Ma quali sono, a ben vedere e per entrare nello specifico, le problematiche riscontrate dalle province nella realizzazione delle opere infrastrutturali? Essenzialmente di tre tipi. In primis, la carenza di risorse: i fondi, infatti, sono pochi e, quando ci sono, non si riesce ad avere una pianificazione degli investimenti seria e costante. Non si può, però, sottacere la mancanza di personale dedicato alla progettazione: i tagli, infatti, hanno privato le Province italiane di un numero corposo di personale. Di fatto depotenziandole. Per questo da più parti di ravvisa la necessità di ripristinare le assunzioni negli uffici di progettazione, dopo anni di blocco. Infine, ma non per ordine di importanza, quel vero e proprio “cancro” che sta uccidendo l’Italia, l’ormai odiata burocrazia. Peraltro acuita da tutta una serie di norme approvate con l’intento, invero nobile, di contrastare la corruzione dilagante. Ma che spesso producono una quantità di adempimenti tale, da rallentare tutto il lavoro. Già di per sé complicato da tutto il resto.

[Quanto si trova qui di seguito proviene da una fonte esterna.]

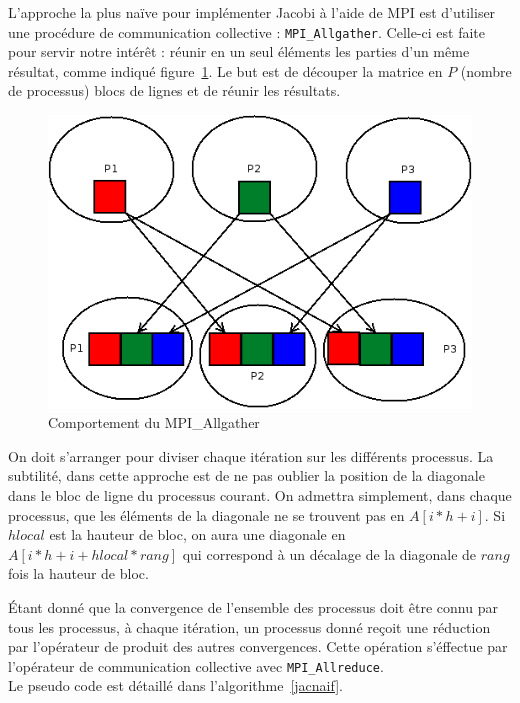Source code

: \documentclass[a4paper]{article}
\begin{document}
L'approche la plus naïve pour implémenter Jacobi à l'aide de MPI est
d'utiliser une procédure de communication collective
: \texttt{MPI\_Allgather}. Celle-ci est faite pour servir notre
intérêt : réunir en un seul éléments les parties d'un même résultat,
comme indiqué figure~\ref{allgather}. Le but est de découper la
matrice en $P$ (nombre de processus) blocs de lignes et de réunir les
résultats.


\begin{figure}
\centering
\includegraphics[scale=0.4]{allgather.png}
\caption{\label{allgather}Comportement du MPI\_Allgather}
\end{figure}

On doit s'arranger pour diviser chaque itération sur les différents
processus. La subtilité, dans cette approche est de ne pas oublier la
position de la diagonale dans le bloc de ligne du processus courant.
On admettra simplement, dans chaque processus, que les éléments de la
diagonale ne se trouvent pas en $A[i * h + i] $. Si $hlocal$ est la
hauteur de bloc, on aura une diagonale en $A[i * h + i + hlocal *
rang]$ qui correspond à un décalage de la diagonale de $rang$ fois la
hauteur de bloc.

Étant donné que la convergence de l'ensemble des processus doit être connu
par tous les processus, à chaque itération, un processus donné reçoit une
réduction par l'opérateur de produit des autres convergences. Cette opération
s'éffectue par l'opérateur de communication collective avec 
\texttt{MPI\_Allreduce}.\\

Le pseudo code est détaillé dans l'algorithme~\ref{jacnaif}.
\end{document}
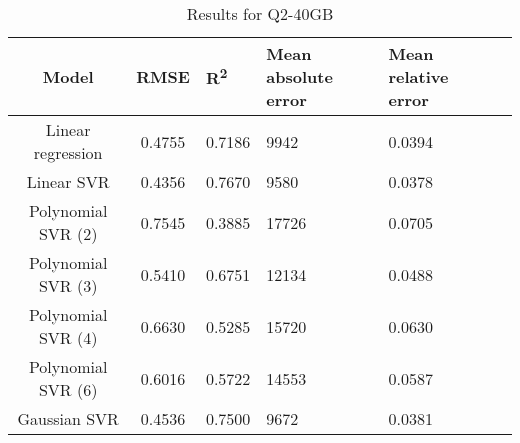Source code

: \begin{table}[H]
\centering
\begin{adjustbox}{center}
\begin{tabular}{c | c M{1.2cm} M{2.5cm} M{2.5cm} M{1.8cm}}
Model & RMSE & R\textsuperscript{2} & Mean absolute error & Mean relative error \tabularnewline
\hline
Linear regression & 0.4755 & 0.7186 &   9942 & 0.0394 \\
Linear SVR & 0.4356 & 0.7670 &   9580 & 0.0378 \\
Polynomial SVR (2) & 0.7545 & 0.3885 &  17726 & 0.0705 \\
Polynomial SVR (3) & 0.5410 & 0.6751 &  12134 & 0.0488 \\
Polynomial SVR (4) & 0.6630 & 0.5285 &  15720 & 0.0630 \\
Polynomial SVR (6) & 0.6016 & 0.5722 &  14553 & 0.0587 \\
Gaussian SVR & 0.4536 & 0.7500 &   9672 & 0.0381 \\
\end{tabular}
\end{adjustbox}
\\
\caption{Results for Q2-40GB}
\label{tab:all_linear_Q2_40}
\end{table}

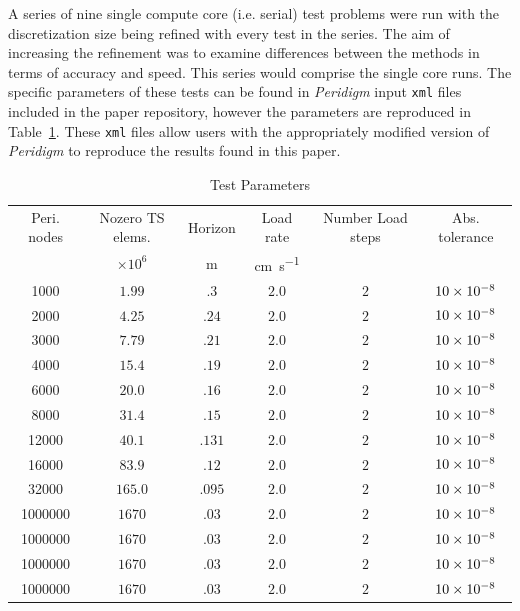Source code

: \documentclass[preprint,12pt]{elsarticle}
\begin{document}
A series of nine single compute core (i.e. serial) test problems were run with
the discretization size being refined with every test in the series. The aim of
increasing the refinement was to examine differences between the methods in
terms of accuracy and speed. This series would comprise the single core runs. 
The specific parameters of these tests can be found in \emph{Peridigm} input
{\tt xml} files included in the paper repository, however the parameters
are reproduced in Table~\ref{tab:TestParams}. These {\tt xml} files allow
users with the appropriately modified version of \emph{Peridigm} to reproduce
the results found in this paper.

\begin{table}[!ht]    
  \scriptsize
  \centering
        \caption{Test Parameters} \label{tab:TestParams}   
       \begin{tabular}{c c c c c c}
         \toprule
         Peri. nodes & Nozero TS elems. & Horizon & Load rate & Number Load steps & Abs. tolerance \\ 
                     & $\times 10^6$    & \si{\meter}& \si{\centi\meter\per\second} &   &     \\
        \midrule
        1000 & $1.99$             & $.3$   & $2.0$ & $2$ & $\num{10E-8}$ \\
        2000 & $4.25$             & $.24$  & $2.0$ & $2$ & $\num{10E-8}$ \\
        3000 & $7.79$             & $.21$  & $2.0$ & $2$ & $\num{10E-8}$ \\
        4000 & $15.4$             & $.19$  & $2.0$ & $2$ & $\num{10E-8}$ \\
        6000 & $20.0$             & $.16$  & $2.0$ & $2$ & $\num{10E-8}$ \\
        8000 & $31.4$             & $.15$  & $2.0$ & $2$ & $\num{10E-8}$ \\
        12000 & $40.1$            & $.131$ & $2.0$ & $2$ & $\num{10E-8}$ \\
        16000 & $83.9$            & $.12$  & $2.0$ & $2$ & $\num{10E-8}$ \\
        32000 & $165.0$           & $.095$ & $2.0$ & $2$ & $\num{10E-8}$ \\
        1000000 & $1670$          & $.03$  & $2.0$ & $2$ & $\num{10E-8}$ \\
        1000000 & $1670$          & $.03$  & $2.0$ & $2$ & $\num{10E-8}$ \\
        1000000 & $1670$          & $.03$  & $2.0$ & $2$ & $\num{10E-8}$ \\
        1000000 & $1670$          & $.03$  & $2.0$ & $2$ & $\num{10E-8}$ \\
        \bottomrule
    \end{tabular}
\end{table}
\end{document}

La domanda nasce spontanea: che senso ha tenere in piedi le Province se non possono produrre i risultati sperati? Cioè, se non riescono ad assolvere i compiti che, per legge, spetterebbero loro? Anche su questo, forse, bisognerebbe, per una volta seriamente, riflettere. La riflessione, però, non sembra essere di casa in Italia. Dove si preferisce fare finta di niente, sollevare polemiche a titolo gratuito e, soprattutto, sparare sempre nel mucchio, soprattutto in politica. Tanto, alla fine, pagano sempre gli stessi. I cittadini. Che, senza strade (o con arterie colabrodo), ferrovie da lumaca e scuole “claudicanti”, non riescono a fruire di servizi che sarebbero, per così dire, di default. Cioè normali in un Paese civile. Invece sulle strade provinciali assistiamo alla presenza di tracciati con vere e proprie voragini, ponti che rischiano di cadere da un momento all’altro e scuole affatto sicure. Con i presidenti delle Provincie che continuano a chiedere fondi e personale. Invano. Del resto, siamo in Italia e, quindi, tutto è possibile. Anche che le Province, dapprima soppresse, continuino a rimanere in vita, ma in una sorta di coma indotto.